The tracks of the Pineapple Express, a nickname for a band of warm, wet Pacific air, are tracing over Northern California, where residents are expected to be soaked with rain through early next week.
“It acts like a river moving through the atmosphere, raining copiously on things below,” said National Weather Service forecaster Diana Henderson. “It’s going to cover everybody.”
The band of air, known as an atmospheric river, is expected to drench residents from the northern San Joaquin Valley to Sacramento with 1 1/2 to 6 inches of rain over the next five days.
The coastal mountains could get 50 mph wind gusts, Henderson said.
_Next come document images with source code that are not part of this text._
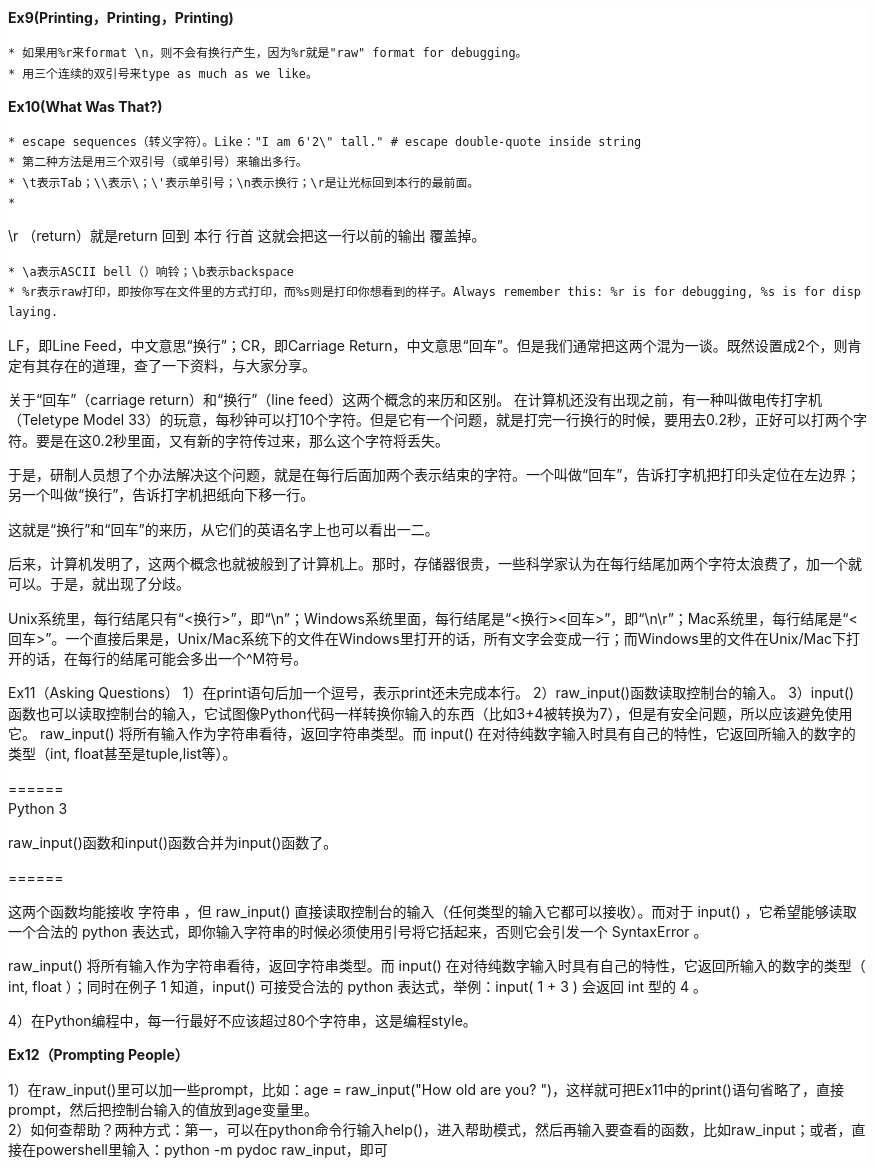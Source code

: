 **Ex9(Printing，Printing，Printing)**

	* 如果用%r来format \n，则不会有换行产生，因为%r就是"raw" format for debugging。
	* 用三个连续的双引号来type as much as we like。


**Ex10(What Was That?)**

	* escape sequences（转义字符）。Like："I am 6'2\" tall." # escape double-quote inside string
	* 第二种方法是用三个双引号（或单引号）来输出多行。
	* \t表示Tab；\\表示\；\'表示单引号；\n表示换行；\r是让光标回到本行的最前面。
	* 
\r （return）就是return 回到 本行 行首 这就会把这一行以前的输出 覆盖掉。

	* \a表示ASCII bell（）响铃；\b表示backspace
	* %r表示raw打印，即按你写在文件里的方式打印，而%s则是打印你想看到的样子。Always remember this: %r is for debugging, %s is for displaying.


LF，即Line Feed，中文意思“换行”；CR，即Carriage Return，中文意思“回车”。但是我们通常把这两个混为一谈。既然设置成2个，则肯定有其存在的道理，查了一下资料，与大家分享。

关于“回车”（carriage return）和“换行”（line feed）这两个概念的来历和区别。
在计算机还没有出现之前，有一种叫做电传打字机（Teletype Model 33）的玩意，每秒钟可以打10个字符。但是它有一个问题，就是打完一行换行的时候，要用去0.2秒，正好可以打两个字符。要是在这0.2秒里面，又有新的字符传过来，那么这个字符将丢失。

于是，研制人员想了个办法解决这个问题，就是在每行后面加两个表示结束的字符。一个叫做“回车”，告诉打字机把打印头定位在左边界；另一个叫做“换行”，告诉打字机把纸向下移一行。

这就是“换行”和“回车”的来历，从它们的英语名字上也可以看出一二。

后来，计算机发明了，这两个概念也就被般到了计算机上。那时，存储器很贵，一些科学家认为在每行结尾加两个字符太浪费了，加一个就可以。于是，就出现了分歧。

Unix系统里，每行结尾只有“<换行>”，即“\n”；Windows系统里面，每行结尾是“<换行><回车>”，即“\n\r”；Mac系统里，每行结尾是“<回车>”。一个直接后果是，Unix/Mac系统下的文件在Windows里打开的话，所有文字会变成一行；而Windows里的文件在Unix/Mac下打开的话，在每行的结尾可能会多出一个^M符号。

Ex11（Asking Questions）
1）在print语句后加一个逗号，表示print还未完成本行。
2）raw_input()函数读取控制台的输入。
3）input()函数也可以读取控制台的输入，它试图像Python代码一样转换你输入的东西（比如3+4被转换为7），但是有安全问题，所以应该避免使用它。
raw_input() 将所有输入作为字符串看待，返回字符串类型。而 input() 在对待纯数字输入时具有自己的特性，它返回所输入的数字的类型（int, float甚至是tuple,list等）。

======  
Python 3

raw_input()函数和input()函数合并为input()函数了。

======

这两个函数均能接收 字符串 ，但 raw_input() 直接读取控制台的输入（任何类型的输入它都可以接收）。而对于 input() ，它希望能够读取一个合法的 python 表达式，即你输入字符串的时候必须使用引号将它括起来，否则它会引发一个 SyntaxError 。

raw_input() 将所有输入作为字符串看待，返回字符串类型。而 input() 在对待纯数字输入时具有自己的特性，它返回所输入的数字的类型（ int, float ）；同时在例子 1 知道，input() 可接受合法的 python 表达式，举例：input( 1 + 3 ) 会返回 int 型的 4 。

4）在Python编程中，每一行最好不应该超过80个字符串，这是编程style。

**Ex12（Prompting People）**

1）在raw_input()里可以加一些prompt，比如：age = raw_input("How old are you? ")，这样就可把Ex11中的print()语句省略了，直接prompt，然后把控制台输入的值放到age变量里。  
2）如何查帮助？两种方式：第一，可以在python命令行输入help()，进入帮助模式，然后再输入要查看的函数，比如raw_input；或者，直接在powershell里输入：python -m pydoc raw_input，即可
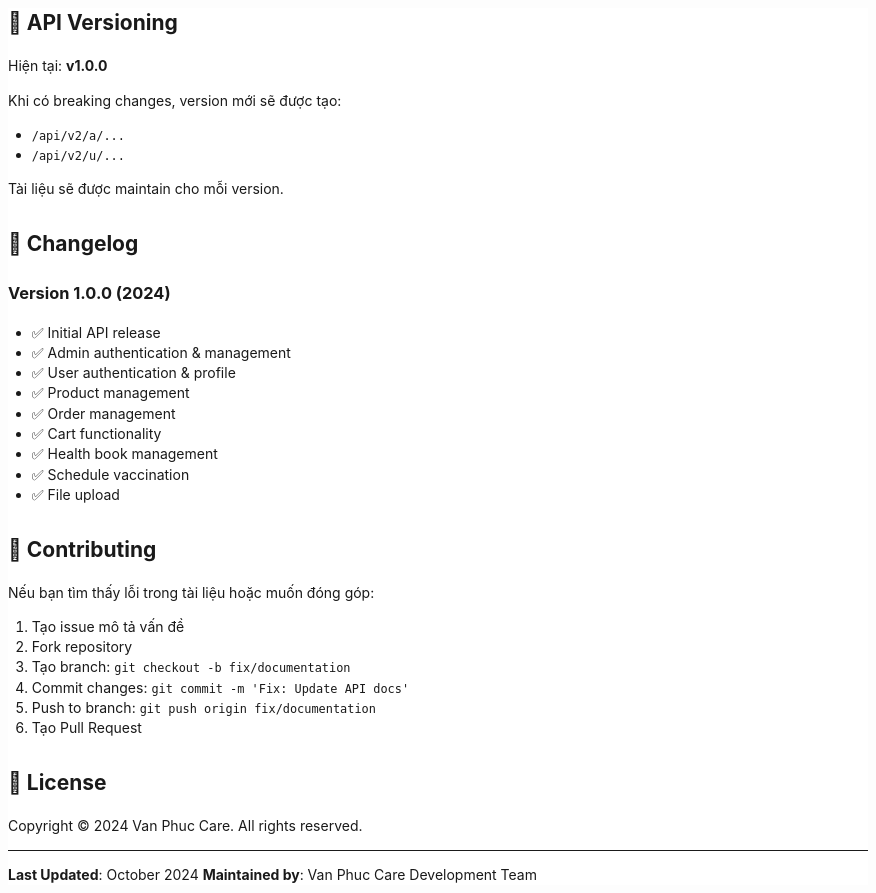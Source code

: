 ## 🔄 API Versioning

Hiện tại: **v1.0.0**

Khi có breaking changes, version mới sẽ được tạo:
- `/api/v2/a/...`
- `/api/v2/u/...`

Tài liệu sẽ được maintain cho mỗi version.

## 📝 Changelog

### Version 1.0.0 (2024)
- ✅ Initial API release
- ✅ Admin authentication & management
- ✅ User authentication & profile
- ✅ Product management
- ✅ Order management
- ✅ Cart functionality
- ✅ Health book management
- ✅ Schedule vaccination
- ✅ File upload

## 🤝 Contributing

Nếu bạn tìm thấy lỗi trong tài liệu hoặc muốn đóng góp:

1. Tạo issue mô tả vấn đề
2. Fork repository
3. Tạo branch: `git checkout -b fix/documentation`
4. Commit changes: `git commit -m 'Fix: Update API docs'`
5. Push to branch: `git push origin fix/documentation`
6. Tạo Pull Request

## 📄 License

Copyright © 2024 Van Phuc Care. All rights reserved.

---

**Last Updated**: October 2024
**Maintained by**: Van Phuc Care Development Team

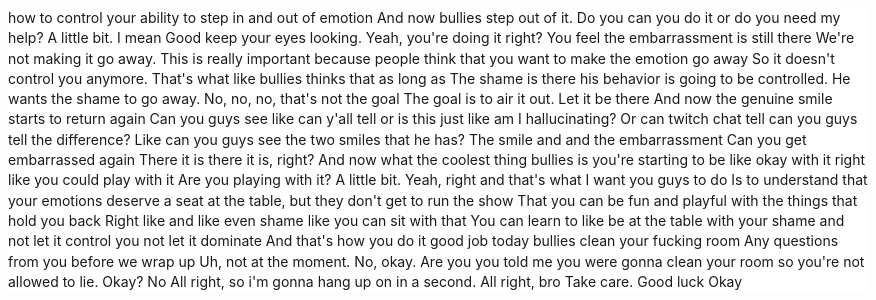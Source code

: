 how to control your ability to step in and out of emotion And now bullies step out of it. Do you can you do it or do you need my help? A little bit. I mean Good keep your eyes looking. Yeah, you're doing it right? You feel the embarrassment is still there We're not making it go away. This is really important because people think that you want to make the emotion go away So it doesn't control you anymore. That's what like bullies thinks that as long as The shame is there his behavior is going to be controlled. He wants the shame to go away. No, no, no, that's not the goal The goal is to air it out. Let it be there And now the genuine smile starts to return again Can you guys see like can y'all tell or is this just like am I hallucinating? Or can twitch chat tell can you guys tell the difference? Like can you guys see the two smiles that he has? The smile and and the embarrassment Can you get embarrassed again There it is there it is, right? And now what the coolest thing bullies is you're starting to be like okay with it right like you could play with it Are you playing with it? A little bit. Yeah, right and that's what I want you guys to do Is to understand that your emotions deserve a seat at the table, but they don't get to run the show That you can be fun and playful with the things that hold you back Right like and like even shame like you can sit with that You can learn to like be at the table with your shame and not let it control you not let it dominate And that's how you do it good job today bullies clean your fucking room Any questions from you before we wrap up Uh, not at the moment. No, okay. Are you you told me you were gonna clean your room so you're not allowed to lie. Okay? No All right, so i'm gonna hang up on in a second. All right, bro Take care. Good luck Okay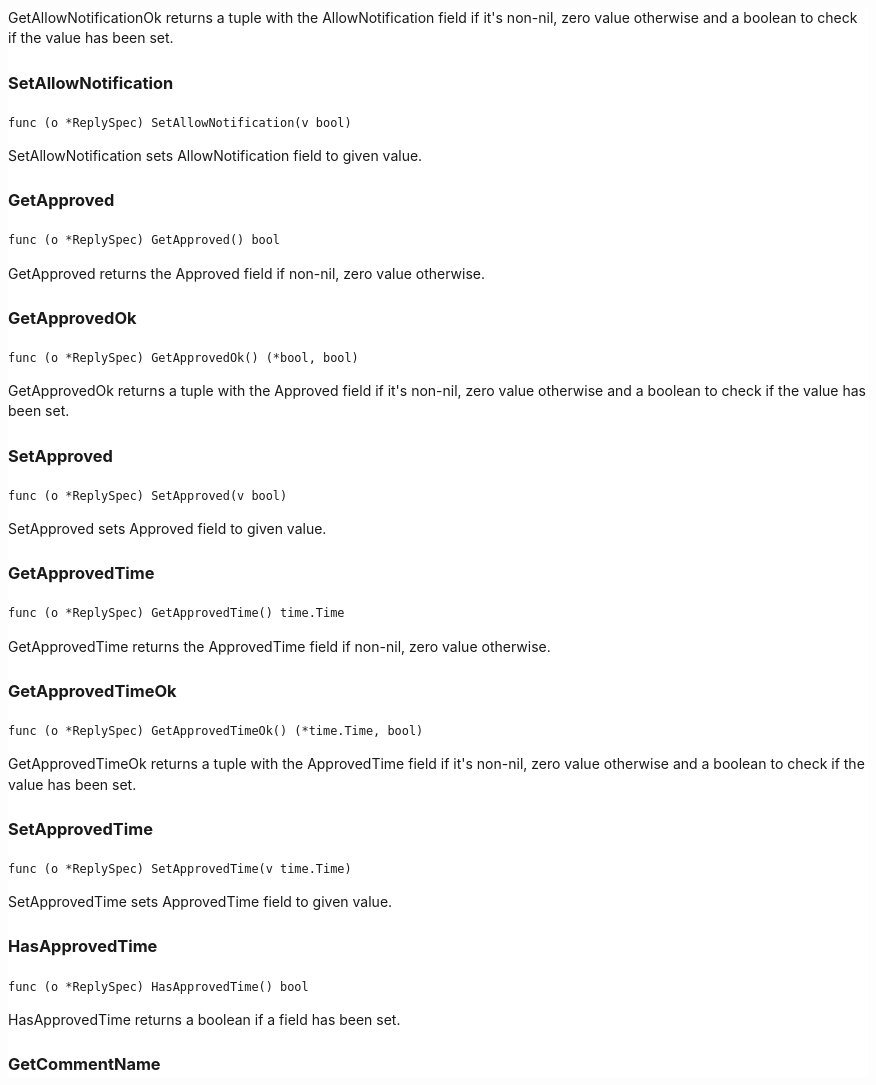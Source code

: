 GetAllowNotificationOk returns a tuple with the AllowNotification field if it's non-nil, zero value otherwise
and a boolean to check if the value has been set.

### SetAllowNotification

`func (o *ReplySpec) SetAllowNotification(v bool)`

SetAllowNotification sets AllowNotification field to given value.


### GetApproved

`func (o *ReplySpec) GetApproved() bool`

GetApproved returns the Approved field if non-nil, zero value otherwise.

### GetApprovedOk

`func (o *ReplySpec) GetApprovedOk() (*bool, bool)`

GetApprovedOk returns a tuple with the Approved field if it's non-nil, zero value otherwise
and a boolean to check if the value has been set.

### SetApproved

`func (o *ReplySpec) SetApproved(v bool)`

SetApproved sets Approved field to given value.


### GetApprovedTime

`func (o *ReplySpec) GetApprovedTime() time.Time`

GetApprovedTime returns the ApprovedTime field if non-nil, zero value otherwise.

### GetApprovedTimeOk

`func (o *ReplySpec) GetApprovedTimeOk() (*time.Time, bool)`

GetApprovedTimeOk returns a tuple with the ApprovedTime field if it's non-nil, zero value otherwise
and a boolean to check if the value has been set.

### SetApprovedTime

`func (o *ReplySpec) SetApprovedTime(v time.Time)`

SetApprovedTime sets ApprovedTime field to given value.

### HasApprovedTime

`func (o *ReplySpec) HasApprovedTime() bool`

HasApprovedTime returns a boolean if a field has been set.

### GetCommentName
The wet band of air is dubbed the Pineapple Express because it originates in Hawaii, Henderson said. After a January so dry it set records -- with exactly zero rainfall in San Francisco -- a cold-weather system in Alaska created a vacuum that pulled the Pineapple Express toward Northern California, Henderson said.
Other conditions are going to push the wet weather east toward the Sierra Nevada, where the annual snowpack is a vital source of California’s water.
Unfortunately, the showers headed there this weekend are too warm to add significantly to the snowpack, said meteorologist Eric Kurth, also with the weather service.
“There will be some snow," he said. "It’ll be beneficial; whatever we get is good, but the sheer area is relatively limited.”
Snow levels aren’t expected to drop below 8,000 feet. If it snowed as low as 5,000 feet, he said, that would be a huge help.
The last Pineapple Express to hit California was in mid-December, when a series of storms drenched Southern California and created floods and rockslides.